Segment Start: Task inputs

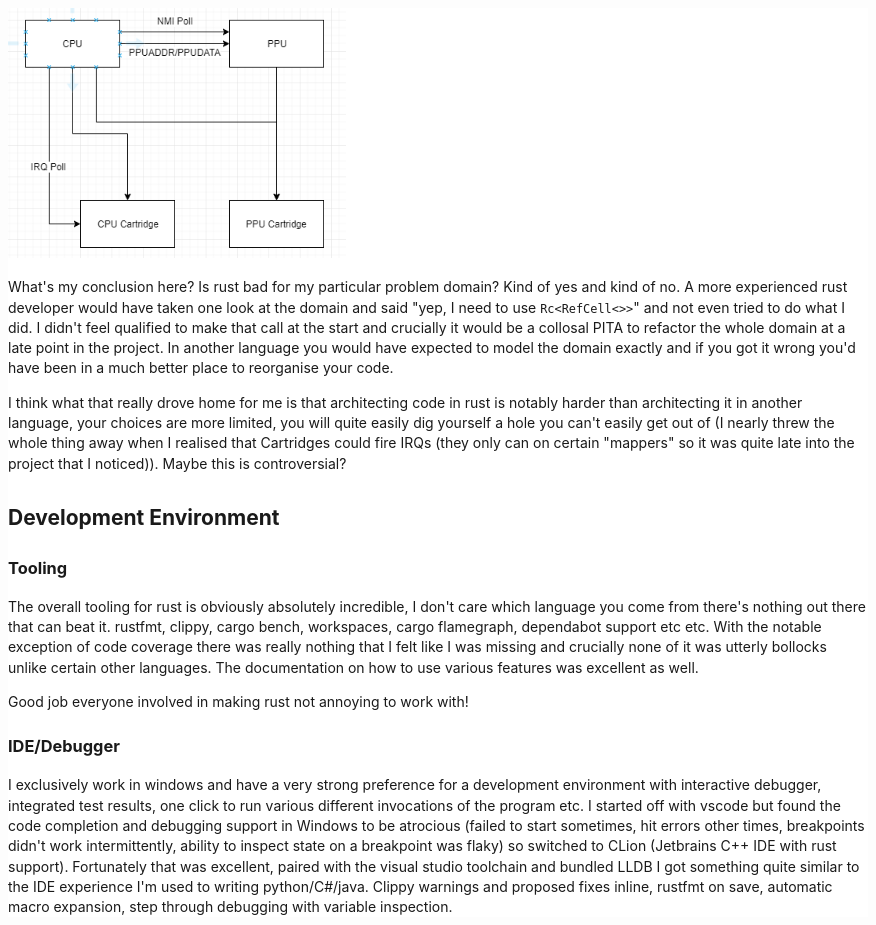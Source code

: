 <img src="../../nes-emulator-rust/images/actual_architecture.png" height="250">

What's my conclusion here? Is rust bad for my particular problem domain? Kind of yes and kind of no. A more experienced rust developer would have taken one look at the domain and said "yep, I need to use `Rc<RefCell<>>`" and not even tried to do what I did. I didn't feel qualified to make that call at the start and crucially it would be a collosal PITA to refactor the whole domain at a late point in the project. In another language you would have expected to model the domain exactly and if you got it wrong you'd have been in a much better place to reorganise your code.

I think what that really drove home for me is that architecting code in rust is notably harder than architecting it in another language, your choices are more limited, you will quite easily dig yourself a hole you can't easily get out of (I nearly threw the whole thing away when I realised that Cartridges could fire IRQs (they only can on certain "mappers" so it was quite late into the project that I noticed)). Maybe this is controversial?

## Development Environment

### Tooling

The overall tooling for rust is obviously absolutely incredible, I don't care which language you come from there's nothing out there that can beat it. rustfmt, clippy, cargo bench, workspaces, cargo flamegraph, dependabot support etc etc. With the notable exception of code coverage there was really nothing that I felt like I was missing and crucially none of it was utterly bollocks unlike certain other languages. The documentation on how to use various features was excellent as well.

Good job everyone involved in making rust not annoying to work with!

### IDE/Debugger

I exclusively work in windows and have a very strong preference for a development environment with interactive debugger, integrated test results, one click to run various different invocations of the program etc. I started off with vscode but found the code completion and debugging support in Windows to be atrocious (failed to start sometimes, hit errors other times, breakpoints didn't work intermittently, ability to inspect state on a breakpoint was flaky) so switched to CLion (Jetbrains C++ IDE with rust support). Fortunately that was excellent, paired with the visual studio toolchain and bundled LLDB I got something quite similar to the IDE experience I'm used to writing python/C#/java. Clippy warnings and proposed fixes inline, rustfmt on save, automatic macro expansion, step through debugging with variable inspection.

Segment End: Task inputs

#### What is needed
Retype the portion of the data above that starts on the line with "What's my conclusion" and finishes on the line with "### IDE/Debugger", including both of those lines.

#### Written solution
What's my conclusion here? Is rust bad for my particular problem domain? Kind of yes and kind of no. A more experienced rust developer would have taken one look at the domain and said "yep, I need to use `Rc<RefCell<>>`" and not even tried to do what I did. I didn't feel qualified to make that call at the start and crucially it would be a collosal PITA to refactor the whole domain at a late point in the project. In another language you would have expected to model the domain exactly and if you got it wrong you'd have been in a much better place to reorganise your code.

I think what that really drove home for me is that architecting code in rust is notably harder than architecting it in another language, your choices are more limited, you will quite easily dig yourself a hole you can't easily get out of (I nearly threw the whole thing away when I realised that Cartridges could fire IRQs (they only can on certain "mappers" so it was quite late into the project that I noticed)). Maybe this is controversial?

## Development Environment

### Tooling

The overall tooling for rust is obviously absolutely incredible, I don't care which language you come from there's nothing out there that can beat it. rustfmt, clippy, cargo bench, workspaces, cargo flamegraph, dependabot support etc etc. With the notable exception of code coverage there was really nothing that I felt like I was missing and crucially none of it was utterly bollocks unlike certain other languages. The documentation on how to use various features was excellent as well.

Good job everyone involved in making rust not annoying to work with!

### IDE/Debugger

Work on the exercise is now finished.